Overall, the experimental results demonstrate that the proposed multi-sensor fusion method, leveraging the deep learning-based optical flow network, effectively improves vehicle localization accuracy in outdoor environments. The filter-based multi-sensor fusion strategy, which combines the hybrid VIO approach incorporating the deep optical flow network with GNSS measurements, addresses long-term error accumulation in large-scale outdoor environments by enhancing the scalability and robustness of the pose estimation framework. Tested on real-world data, the proposed method shows improvements in localization accuracy compared to standards approaches in frame-to-frame accuracy and GNSS-based localization accuracy.

5. Discussion and Conclusions

This paper proposes a multi-sensor fusion method that integrates monocular VIO with GNSS measurements to enhance vehicle localization accuracy in outdoor environments. Leveraging a deep learning-based optical flow network, the proposed method effectively addresses challenges related to long-term drift and error accumulation in large-scale outdoor environments. The fusion of GNSS and hybrid VIO, which employs deep optical flow, provides reliable pose estimation. The experimental evaluation on the KITTI dataset demonstrates that the proposed method outperforms similar approaches, providing strong frame-to-frame accuracy and improved GNSS-based localization performance. The results also highlight the filter-based fusion strategy, which successfully integrates data from multiple sensors to achieve an accurate and drift-free localization system.

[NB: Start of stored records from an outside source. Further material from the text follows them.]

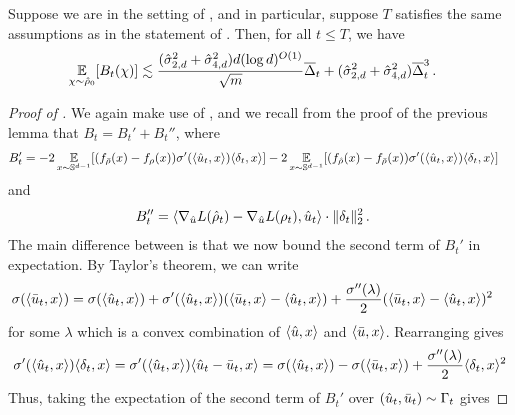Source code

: \begin{lemma}\label{lemma:bt_bound_avg}
Suppose we are in the setting of , and in particular, suppose $T$ satisfies the same assumptions as in the statement of . Then, for all $t \leq T$, we have
\begin{align}
\E_{\chi \sim \rhohat_0} [B_t(\chi)] 
& \lesssim \frac{(\sigmaCoeffTwo^2 + \sigmaCoeffFour^2) d (\log d)^{O(1)}}{\sqrt{m}} \deltaBar_t + (\sigmaCoeffTwo^2 + \sigmaCoeffFour^2) \deltaBar_t^3 \period
\end{align}
\end{lemma}
\begin{proof}[Proof of ]
We again make use of , and we recall from the proof of the previous lemma that $B_t = B_t' + B_t''$, where
\begin{align}
B_t'
& = -2 \E_{x \sim \bbS^{d - 1}} [(f_{\rhobar}(x) - f_\rho(x)) \sigma'(\langle \uhat_t, x \rangle) \langle \vv_t, x \rangle] -2 \E_{x \sim \bbS^{d - 1}} [(f_{\rhohat}(x) - f_{\rhobar}(x)) \sigma'(\langle \uhat_t, x \rangle) \langle \vv_t, x \rangle] 
\end{align}
and
\begin{align}
B_t'' 
& = \langle \nabla_{\uhat} L(\rhohat_t) - \nabla_{\uhat} L(\rho_t), \uhat_t \rangle \cdot \|\delta_t\|_2^2 \period
\end{align}
The main difference between  is that we now bound the second term of $B_t'$ in expectation. By Taylor's theorem, we can write
\begin{align}
\sigma(\langle \ubar_t, x \rangle)
& = \sigma(\langle \uhat_t, x \rangle) + \sigma'(\langle \uhat_t, x \rangle) (\langle \ubar_t, x \rangle - \langle \uhat_t, x \rangle) + \frac{\sigma''(\lambda)}{2} (\langle \ubar_t, x \rangle - \langle \uhat_t, x \rangle)^2
\end{align}
for some $\lambda$ which is a convex combination of $\langle \uhat, x \rangle$ and $\langle \ubar, x \rangle$. Rearranging gives
\begin{align} \label{eq:taylor_to_complete_square}
\sigma'(\langle \uhat_t, x \rangle) \langle \delta_t, x \rangle
= \sigma'(\langle \uhat_t, x \rangle) \langle \uhat_t - \ubar_t, x \rangle
= \sigma(\langle \uhat_t, x \rangle) - \sigma(\langle \ubar_t, x \rangle) + \frac{\sigma''(\lambda)}{2} \langle \delta_t, x \rangle^2
\end{align}
Thus, taking the expectation of the second term of $B_t'$ over $(\uhat_t, \ubar_t) \sim \coup_t$ gives

\end{proof}

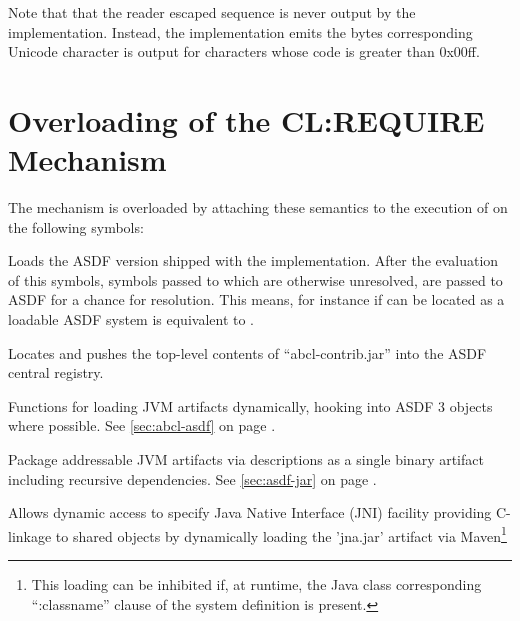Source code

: \documentclass[10pt]{book}
\begin{document}
Note that that the reader escaped sequence is never output by the
implementation.  Instead, the implementation emits the bytes
corresponding Unicode character is output for characters whose code is
greater than 0x00ff.

\section{Overloading of the CL:REQUIRE Mechanism}

The  mechanism is overloaded by attaching these
semantics to the execution of  on the following symbols:

\begin{description}[style=nextline]

  \item[\code{ASDF}] Loads the \textsc{ASDF} version shipped with the
    implementation.  After the evaluation of this symbols, symbols
    passed to  which are otherwise unresolved, are
    passed to ASDF for a chance for resolution.  This means, for
    instance if  can be located as a loadable
    \textsc{ASDF} system  is equivalent to
    .

  \item[\code{ABCL-CONTRIB}] Locates and pushes the top-level contents
    of ``abcl-contrib.jar'' into the \textsc{ASDF} central registry.

    \begin{description}[style=nextline]

    \item[\code{abcl-asdf}] Functions for loading JVM artifacts
        dynamically, hooking into ASDF 3 objects where possible.  See
        \ref{sec:abcl-asdf} on page \pageref{sec:abcl-asdf}.

      \item[\code{asdf-jar}] Package addressable JVM artifacts via
         descriptions as a single binary artifact
        including recursive dependencies.  See \ref{sec:asdf-jar} on
        page \pageref{sec:asdf-jar}.

      \item[\code{jna}] Allows dynamic access to specify Java Native
        Interface (JNI) facility providing C-linkage to shared objects
        by dynamically loading the 'jna.jar' artifact via
        Maven\footnote{This loading can be inhibited if, at runtime,
        the Java class corresponding ``:classname'' clause of the
        system definition is present.}


\end{description}
\end{description}
\end{document}

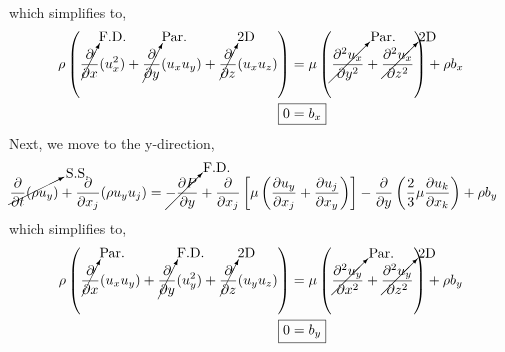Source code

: which simplifies to,
\begin{align*}
    \rho \left(\cancelto{\text{F.D.}}{\frac{\partial}{\partial x}} (u_x^2) + \cancelto{\text{Par.}}{\frac{\partial}{\partial y}} (u_x u_y) + \cancelto{\text{2D}}{\frac{\partial}{\partial z}} (u_x u_z) \right) &=  \mu \left(\cancelto{\text{Par.}}{\frac{\partial^2 u_x}{\partial y^2}} + \cancelto{\text{2D}}{\frac{\partial^2 u_x}{\partial z^2}} \right) + \rho b_x \\
    \Aboxed{0 &= b_x}
\end{align*}
Next, we move to the y-direction,
\begin{align*}
    \cancelto{\text{S.S.}}{\frac{\partial}{\partial t} (\rho u_y)} + \frac{\partial}{\partial x_j} (\rho u_y u_j) &= \cancelto{\text{F.D.}}{-\frac{\partial P}{\partial y}} + \frac{\partial}{\partial x_j} \left[ \mu \left( \frac{\partial u_y}{\partial x_j} + \frac{\partial u_j}{\partial x_y} \right) \right] - \frac{\partial}{\partial y} \left(\frac{2}{3} \mu \frac{\partial u_k}{\partial x_k} \right) + \rho b_y
\end{align*}
which simplifies to,
\begin{align*}
    \rho \left(\cancelto{\text{Par.}}{\frac{\partial}{\partial x}} (u_x u_y) + \cancelto{\text{F.D.}}{\frac{\partial}{\partial y}} (u_y^2) + \cancelto{\text{2D}}{\frac{\partial}{\partial z}} (u_y u_z) \right) &=  \mu \left(\cancelto{\text{Par.}}{\frac{\partial^2 u_y}{\partial x^2}} + \cancelto{\text{2D}}{\frac{\partial^2 u_y}{\partial z^2}} \right) + \rho b_y \\
    \Aboxed{0 &= b_y}
\end{align*}

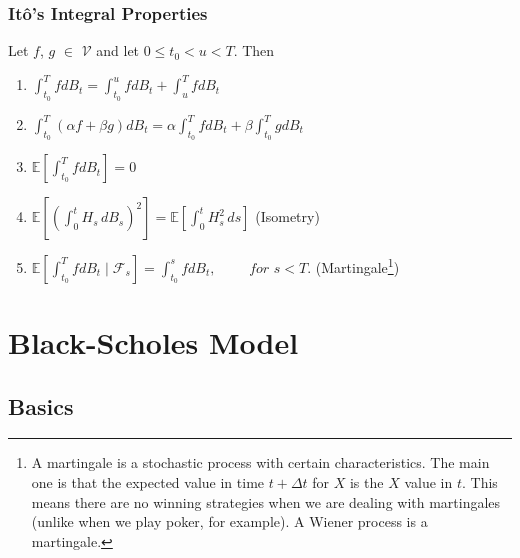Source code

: \documentclass[12pt,oneside]{reedthesis}
\theoremstyle{definition}
\theoremstyle{definition}
\theoremstyle{remark}
\begin{document}
  \subsubsection{Itô's Integral
  Properties}\label{itos-integral-properties}
  
  Let \(f\), \(g\) \(\in\) \(\mathcal{V}\) and let \(0 \leq t_0 < u < T\).
  Then
  \begin{enumerate}[label=(\roman*)]
    \item $\displaystyle \int_{t_0}^{T}{f dB_t} = \int_{t_0}^{u}{f dB_t} + \int_{u}^{T}{f dB_t}$
    \item $\displaystyle \int_{t_0}^{T}{(\alpha f + \beta g) dB_t} = \alpha  \int_{t_0}^{T}{f dB_t} + \beta  \int_{t_0}^{T}{g dB_t}$
    \item $\displaystyle \mathbb{E}\left[ \int_{t_0}^{T}{fdB_t}\right] = 0 $
    \item $\displaystyle \mathbb {E} \left[\left(\int_{0}^{t}H_{s}\,dB_{s}\right)^{2}\right]=\mathbb {E} \left[\int _{0}^{t}H_{s}^{2}\,ds\right]$ (Isometry)
    \item $ \displaystyle \mathbb {E}\left[ \int_{t_0}^{T}{f dB_t \mid \mathcal{F}_{s}} \right] = \int_{t_0}^{s}{f dB_t}, \,\,\,\,\,\,\,\,\,\,\,\,\,\, for \,\, s < T.$  (Martingale\footnote{A martingale is a stochastic process with certain characteristics. The main one is that the expected value in time $t+\Delta t$ for $X$ is the $X$ value in $t$. This means there are no winning strategies when we are dealing with martingales (unlike when we play poker, for example). A Wiener process is a martingale.})
  \end{enumerate}
  \section{Black-Scholes Model}\label{black-scholes-model}
  
  \subsection{Basics}\label{basics}
  
\end{document}
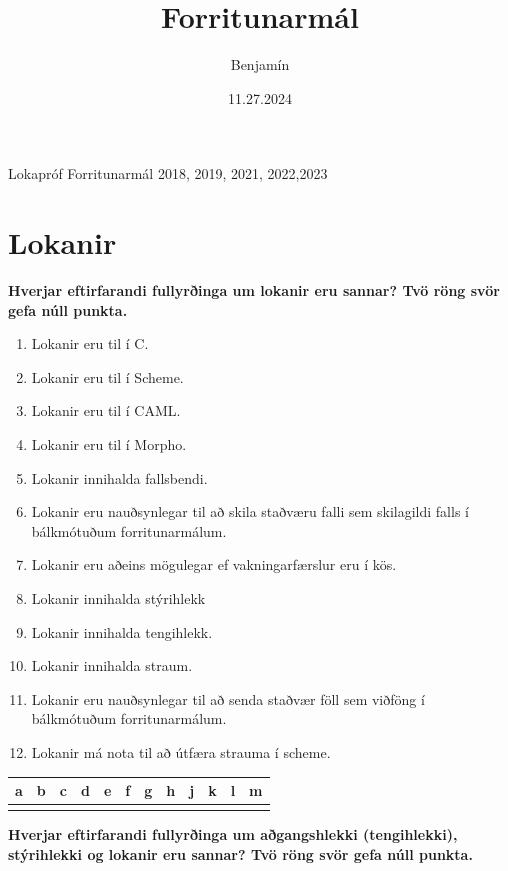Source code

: \documentclass{article}
\title{Forritunarmál}
\author{Benjamín}
\date{11.27.2024}
\newcommand{\bo}[1]{\textbf{#1}}
\newcommand{\enum}{\begin{enumerate}[label = \alph*.]}
\begin{document}
\maketitle

\begin{center}
    \Huge{Lokapróf Forritunarmál 2018, 2019, 2021, 2022,2023}
\end{center}

\newpage

\section{Lokanir}

\bo{Hverjar eftirfarandi fullyrðinga um lokanir eru sannar? Tvö röng
svör gefa núll punkta.}


\enum
\item Lokanir eru til í C.
\item Lokanir eru til í Scheme.
\item Lokanir eru til í CAML.
\item Lokanir eru til í Morpho.
\item Lokanir innihalda fallsbendi.
\item Lokanir eru nauðsynlegar til að skila staðværu falli sem skilagildi
      falls í bálkmótuðum forritunarmálum.
\item Lokanir eru aðeins mögulegar ef vakningarfærslur eru í kös.
\item Lokanir innihalda stýrihlekk
\item Lokanir innihalda tengihlekk.
\item Lokanir innihalda straum.
\item Lokanir eru nauðsynlegar til að senda staðvær föll sem viðföng í bálkmótuðum forritunarmálum.
\item Lokanir má nota til að útfæra strauma í scheme.

\end{enumerate}

\begin{tabularx}{\textwidth}{|X|X|X|X|X|X|X|X|X|X|X|X|}
    \hline
    \bo{a} & \bo{b} & \bo{c} & \bo{d} & \bo{e} & \bo{f} & \bo{g} & \bo{h} & \bo{j} & \bo{k} & \bo{l} & \bo{m} \\ \hline
     & & & & & & & & & & & \\ \hline
\end{tabularx}

\newpage

\bo{Hverjar eftirfarandi fullyrðinga um aðgangshlekki (tengihlekki),
stýrihlekki og lokanir eru sannar? Tvö röng svör gefa núll punkta.}
\end{document}
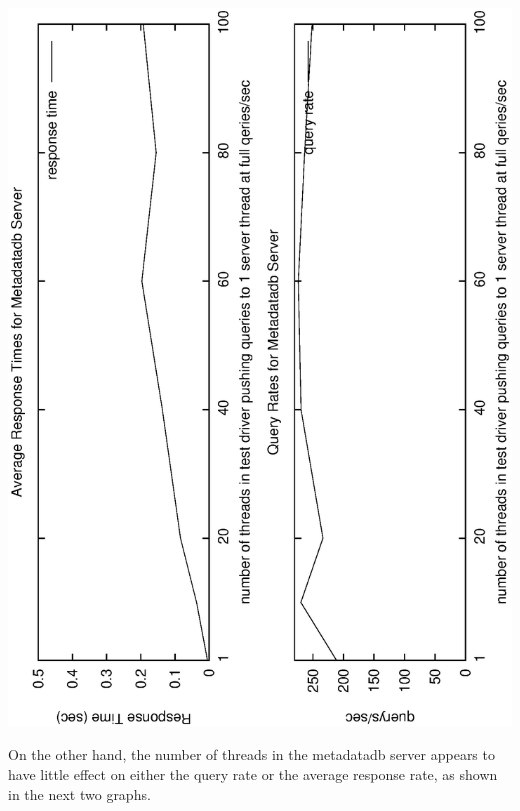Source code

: \documentclass[11pt, a4paper]{article}
\begin{document}
\includegraphics[angle=-90,width=\linewidth]{mdperfthreads.eps}

On the other hand, the number of threads in the metadatadb server appears to have little effect
on either the query rate or the average response rate, as shown in the next two graphs.
\end{document}
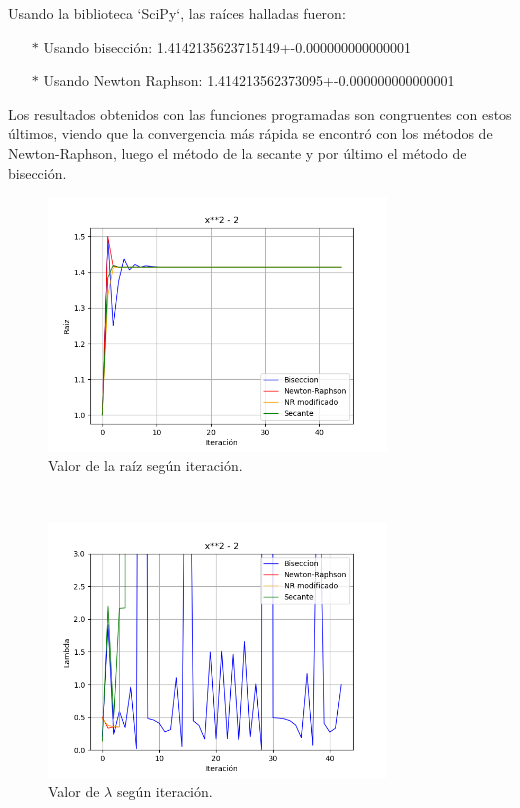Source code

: \documentclass[titlepage,a4paper]{article}
\begin{document}
Usando la biblioteca `SciPy`, las raíces halladas fueron:
\begin{itemize}
    \item[$*$]Usando bisección:  1.4142135623715149+-0.000000000000001
    \item[$*$]Usando Newton Raphson:  1.414213562373095+-0.000000000000001
\end{itemize}

Los resultados obtenidos con las funciones programadas son congruentes con estos últimos, viendo que la convergencia más rápida se encontró con los métodos de Newton-Raphson, luego el método de la secante y por último el método de bisección.

\begin{figure}[H]
\centering
\includegraphics[width=0.8\textwidth]{raiz f1.png}
\caption{\label{fig:class01}Valor de la raíz según iteración.}
\end{figure}
\\
\begin{figure}[H]
\centering
\includegraphics[width=0.8\textwidth]{lambda f1.png}
\caption{\label{fig:class01}Valor de $\lambda$ según iteración.}
\end{figure}
\end{document}
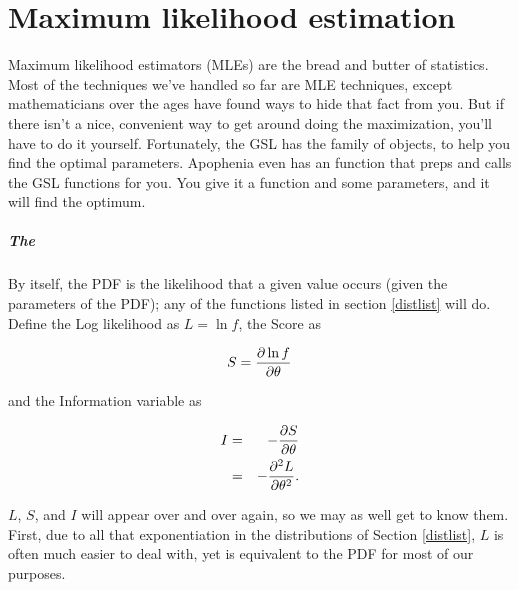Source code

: \chapter{Maximum likelihood estimation} \label{mle}

Maximum likelihood estimators (MLEs) are the bread and butter of
statistics. Most of the techniques we've handled so far are MLE
techniques, except mathematicians over the ages have found ways to hide
that fact from you. But if there isn't a nice, convenient way to get
around doing the maximization, you'll have to do it yourself. Fortunately,
the GSL has the  family of objects, to help you find
the optimal parameters. Apophenia even has an 
function that preps and calls the GSL functions for you. You give it a
function and some parameters, and it will find the optimum.


\paragraph{The }	\label{the score}
By itself, the PDF is the likelihood that a given value occurs (given
the parameters of the PDF); any of the functions listed in section
\ref{distlist} will do. Define the Log likelihood as $L=\ln f$, the
Score as

$$S={\partial \ln f\over \partial \theta}$$ 

and the Information variable as

\begin{eqnarray}
I&=&-{\partial S \over \partial \theta}			\nonumber\\
&=&-{\partial^2 L \over \partial \theta^2}.		\nonumber
\end{eqnarray}

$L$, $S$, and $I$ will appear over and over again, so we may as well get
to know them. First, due to all that exponentiation in the distributions
of Section \ref{distlist}, $L$ is often much easier to deal with, yet
is equivalent to the PDF for most of our purposes. 

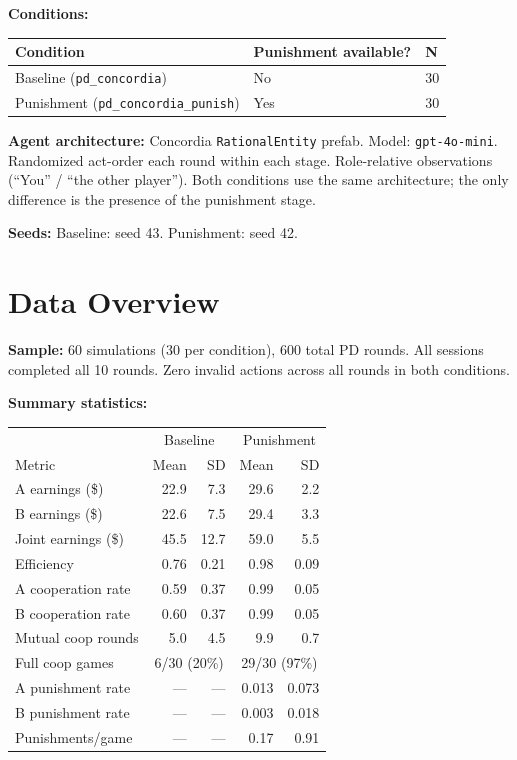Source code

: \documentclass[11pt]{article}
\begin{document}
\textbf{Conditions:}
\begin{center}
\begin{tabular}{lll}
\toprule
Condition & Punishment available? & N \\
\midrule
Baseline (\texttt{pd\_concordia}) & No & 30 \\
Punishment (\texttt{pd\_concordia\_punish}) & Yes & 30 \\
\bottomrule
\end{tabular}
\end{center}

\textbf{Agent architecture:} Concordia \texttt{RationalEntity} prefab. Model: \texttt{gpt-4o-mini}. Randomized act-order each round within each stage. Role-relative observations (``You'' / ``the other player''). Both conditions use the same architecture; the only difference is the presence of the punishment stage.

\textbf{Seeds:} Baseline: seed 43. Punishment: seed 42.

\section*{Data Overview}

\textbf{Sample:} 60 simulations (30 per condition), 600 total PD rounds. All sessions completed all 10 rounds. Zero invalid actions across all rounds in both conditions.

\textbf{Summary statistics:}

\begin{center}
\begin{tabular}{l rr rr}
\toprule
 & \multicolumn{2}{c}{Baseline} & \multicolumn{2}{c}{Punishment} \\
Metric & Mean & SD & Mean & SD \\
\midrule
A earnings (\$) & 22.9 & 7.3 & 29.6 & 2.2 \\
B earnings (\$) & 22.6 & 7.5 & 29.4 & 3.3 \\
Joint earnings (\$) & 45.5 & 12.7 & 59.0 & 5.5 \\
Efficiency & 0.76 & 0.21 & 0.98 & 0.09 \\
A cooperation rate & 0.59 & 0.37 & 0.99 & 0.05 \\
B cooperation rate & 0.60 & 0.37 & 0.99 & 0.05 \\
Mutual coop rounds & 5.0 & 4.5 & 9.9 & 0.7 \\
Full coop games & \multicolumn{2}{c}{6/30 (20\%)} & \multicolumn{2}{c}{29/30 (97\%)} \\
\midrule
A punishment rate & --- & --- & 0.013 & 0.073 \\
B punishment rate & --- & --- & 0.003 & 0.018 \\
Punishments/game & --- & --- & 0.17 & 0.91 \\
\bottomrule
\end{tabular}
\end{center}
\end{document}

Although the proposed method demonstrates promising results in outdoor environments, future research could extend the evaluation to more challenging real-world scenarios, such as urban canyons or tunnels, where GNSS signals are frequently degraded or completely blocked. In these environments, maintaining consistent VIO estimation and incorporating sporadic GNSS updates through tight fusion strategies could provide more robust localization performance. Such evaluations would further validate the generalization capability of the proposed framework and highlight its practical applicability under extreme navigation scenarios. In addition, the proposed method exhibits a computational bottleneck primarily in the flow inference step, where both forward and backward flows are estimated from the input images, resulting in substantial runtime overhead. To address this limitation, future work could involve strategies for reducing computational cost, including input image resampling to lower resolution prior to inference, adoption of lightweight network architectures, and selective flow estimation within regions of interest guided by IMU dynamic estimation, thereby improving the overall efficiency of the algorithm. These lightweight strategies will also be explored to further improve computational efficiency for real-time embedded systems deployment. Finally, although the evaluation of the proposed method was performed on a high-performance platform, the use of these efficiency-oriented strategies would allow deployment on typical autonomous vehicle computing units, enabling practical performance assessment in real-world navigation scenarios.

Funding

This research was funded by Halmstad University.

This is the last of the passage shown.